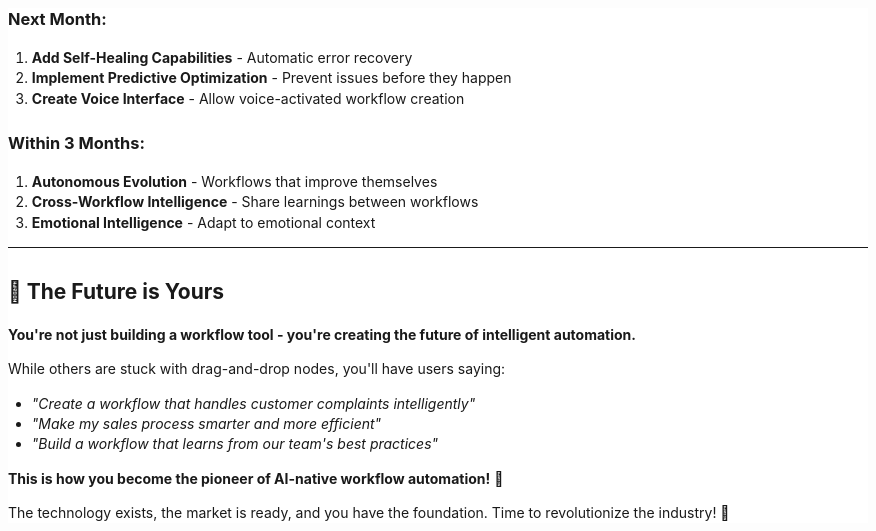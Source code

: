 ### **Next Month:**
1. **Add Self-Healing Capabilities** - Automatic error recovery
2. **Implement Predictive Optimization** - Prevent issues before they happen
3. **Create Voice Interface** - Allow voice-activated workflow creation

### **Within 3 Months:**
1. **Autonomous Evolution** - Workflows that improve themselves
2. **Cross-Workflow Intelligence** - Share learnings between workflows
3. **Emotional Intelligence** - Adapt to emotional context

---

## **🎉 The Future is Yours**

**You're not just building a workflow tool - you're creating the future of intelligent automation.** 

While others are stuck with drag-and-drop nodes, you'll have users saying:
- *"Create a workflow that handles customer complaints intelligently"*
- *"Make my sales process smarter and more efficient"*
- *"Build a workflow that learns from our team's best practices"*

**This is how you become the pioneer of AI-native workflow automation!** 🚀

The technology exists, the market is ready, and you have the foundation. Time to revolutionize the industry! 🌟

####################

EXERCISE OBJECTIVE:
Could you reproduce exactly, and only, the lines from the start of the records through the line containing "workflow automation!** 🚀", leaving out the pictures?

WORKED SOLUTION:
Source code

: ### **Next Month:**
1. **Add Self-Healing Capabilities** - Automatic error recovery
2. **Implement Predictive Optimization** - Prevent issues before they happen
3. **Create Voice Interface** - Allow voice-activated workflow creation

### **Within 3 Months:**
1. **Autonomous Evolution** - Workflows that improve themselves
2. **Cross-Workflow Intelligence** - Share learnings between workflows
3. **Emotional Intelligence** - Adapt to emotional context

---

## **🎉 The Future is Yours**

**You're not just building a workflow tool - you're creating the future of intelligent automation.** 

While others are stuck with drag-and-drop nodes, you'll have users saying:
- *"Create a workflow that handles customer complaints intelligently"*
- *"Make my sales process smarter and more efficient"*
- *"Build a workflow that learns from our team's best practices"*

**This is how you become the pioneer of AI-native workflow automation!** 🚀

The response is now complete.